Analizando decenas de conflictos, Armitage concluye que las gueras civiles «tienden a ser cuatro veces más largas que las guerras entre Estados» y recuerda que «la tendencia a repetirse es mucho más pronunciada en este tipo de conflictos que en cualquier otro, puesto que el legado de una guerra civil es más guerra civil».

Según el autor, los conflictos internos comparten otras características: tienen lugar de manera desproporcionada en los países más pobres, sobre todo de África y Asia, y son más destructivos que los que se libran contra enemigos extranjeros, aunque en la mayoría de las ocasiones, acaban ampliando su condición de «civiles» para «atraer fuerzas de los países vecinos o la intervención de poderes externos»

Armitage, que ha escrito, entre otras obras, 'Manifiesto por la Historia' y que es miembro correspondiente de la Real Academia de la Historia española, recuerda que desde el final de la Segunda Guerra Mundial, el mundo vive un periodo que muchos han llamado la 'Larga Paz', el más duradero de la historia moderna, en el que se han reducido los conflictos interestatales. Sin embargo, avisa de que una sombra acecha a esta 'Larga Paz'. «La guerra civil se ha convertido en la forma de violencia humana organizada más extendida, destructiva y característica», asegura, y argumenta que desde 1989, el año de la caída del Muro de Berlín, «ha habido en cualquier momento un promedio de veinte guerras intraestatales simultáneas, unas diez veces más que el promedio anual mundial enre 1816 y 1989». «Los presentes desafíos a la seguridad y la estabilidad nos mueven a pensar que nuestro mundo no es un mundo en paz. Efectivamente, es un mundo en guerra civil».

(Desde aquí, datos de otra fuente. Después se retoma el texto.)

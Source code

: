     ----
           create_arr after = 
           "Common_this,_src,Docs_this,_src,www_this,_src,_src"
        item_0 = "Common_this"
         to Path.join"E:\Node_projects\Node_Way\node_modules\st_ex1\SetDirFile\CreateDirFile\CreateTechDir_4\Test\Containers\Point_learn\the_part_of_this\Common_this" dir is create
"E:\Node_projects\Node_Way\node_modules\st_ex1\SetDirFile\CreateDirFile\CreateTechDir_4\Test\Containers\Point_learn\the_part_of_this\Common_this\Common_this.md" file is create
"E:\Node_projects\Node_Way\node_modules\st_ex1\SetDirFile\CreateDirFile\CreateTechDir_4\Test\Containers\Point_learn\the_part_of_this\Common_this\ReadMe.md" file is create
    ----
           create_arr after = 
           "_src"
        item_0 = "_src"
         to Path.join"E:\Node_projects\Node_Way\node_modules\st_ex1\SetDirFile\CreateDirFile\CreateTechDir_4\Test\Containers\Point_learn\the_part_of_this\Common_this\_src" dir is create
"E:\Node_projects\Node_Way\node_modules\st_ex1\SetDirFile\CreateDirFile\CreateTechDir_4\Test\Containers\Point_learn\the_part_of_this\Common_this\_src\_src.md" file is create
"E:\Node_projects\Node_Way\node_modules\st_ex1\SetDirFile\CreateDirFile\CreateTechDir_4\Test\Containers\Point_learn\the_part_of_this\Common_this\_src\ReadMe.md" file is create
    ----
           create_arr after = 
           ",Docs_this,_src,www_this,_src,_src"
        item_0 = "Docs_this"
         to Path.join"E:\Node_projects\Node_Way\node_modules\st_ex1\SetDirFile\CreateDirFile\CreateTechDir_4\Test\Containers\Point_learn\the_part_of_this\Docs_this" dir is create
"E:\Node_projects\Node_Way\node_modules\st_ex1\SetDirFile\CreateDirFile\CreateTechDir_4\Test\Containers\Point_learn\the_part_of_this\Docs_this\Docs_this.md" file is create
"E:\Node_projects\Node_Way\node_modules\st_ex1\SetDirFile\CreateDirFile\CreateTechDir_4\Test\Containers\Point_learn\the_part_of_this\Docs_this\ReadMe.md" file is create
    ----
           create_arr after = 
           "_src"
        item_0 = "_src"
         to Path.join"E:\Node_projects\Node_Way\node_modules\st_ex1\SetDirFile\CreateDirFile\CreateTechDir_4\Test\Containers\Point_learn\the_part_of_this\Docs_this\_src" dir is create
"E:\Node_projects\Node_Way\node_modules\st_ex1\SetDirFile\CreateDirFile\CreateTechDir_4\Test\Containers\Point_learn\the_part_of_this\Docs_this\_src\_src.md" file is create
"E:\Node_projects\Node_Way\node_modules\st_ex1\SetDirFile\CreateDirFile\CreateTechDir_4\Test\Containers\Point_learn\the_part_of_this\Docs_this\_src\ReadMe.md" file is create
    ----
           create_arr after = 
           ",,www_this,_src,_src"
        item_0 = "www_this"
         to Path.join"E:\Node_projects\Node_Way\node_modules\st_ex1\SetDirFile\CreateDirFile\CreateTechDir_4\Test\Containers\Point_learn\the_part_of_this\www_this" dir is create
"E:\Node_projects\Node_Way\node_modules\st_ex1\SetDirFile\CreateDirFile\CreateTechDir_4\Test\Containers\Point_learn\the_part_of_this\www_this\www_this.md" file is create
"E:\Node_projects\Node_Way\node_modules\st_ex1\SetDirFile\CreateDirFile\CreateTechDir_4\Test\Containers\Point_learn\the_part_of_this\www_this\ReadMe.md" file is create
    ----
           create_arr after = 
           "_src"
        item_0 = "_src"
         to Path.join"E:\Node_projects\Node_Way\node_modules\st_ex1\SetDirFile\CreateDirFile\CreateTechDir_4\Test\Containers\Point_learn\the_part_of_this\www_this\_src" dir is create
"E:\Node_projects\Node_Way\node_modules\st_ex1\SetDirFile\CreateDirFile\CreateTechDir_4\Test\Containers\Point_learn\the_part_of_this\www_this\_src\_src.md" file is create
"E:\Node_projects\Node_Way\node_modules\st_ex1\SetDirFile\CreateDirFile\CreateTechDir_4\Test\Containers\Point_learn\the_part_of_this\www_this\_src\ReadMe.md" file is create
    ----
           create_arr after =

Sin llegar a calificarlo como la parte buena de las guerras civiles, Armitage subraya que estos conflictos han servido, de alguna forma, para cambiar, e incluso mejorar, conceptos como la democracia, la política, la autoridad, la revolución, el derecho internacional o la globalización. No cree el historiador que las guerras civiles sean inherentes al ser humano, sino que, al contrario, se trata de construcciones contingentes, no permanentes y durables, que igual «que se han inventado, se pueden desmontar».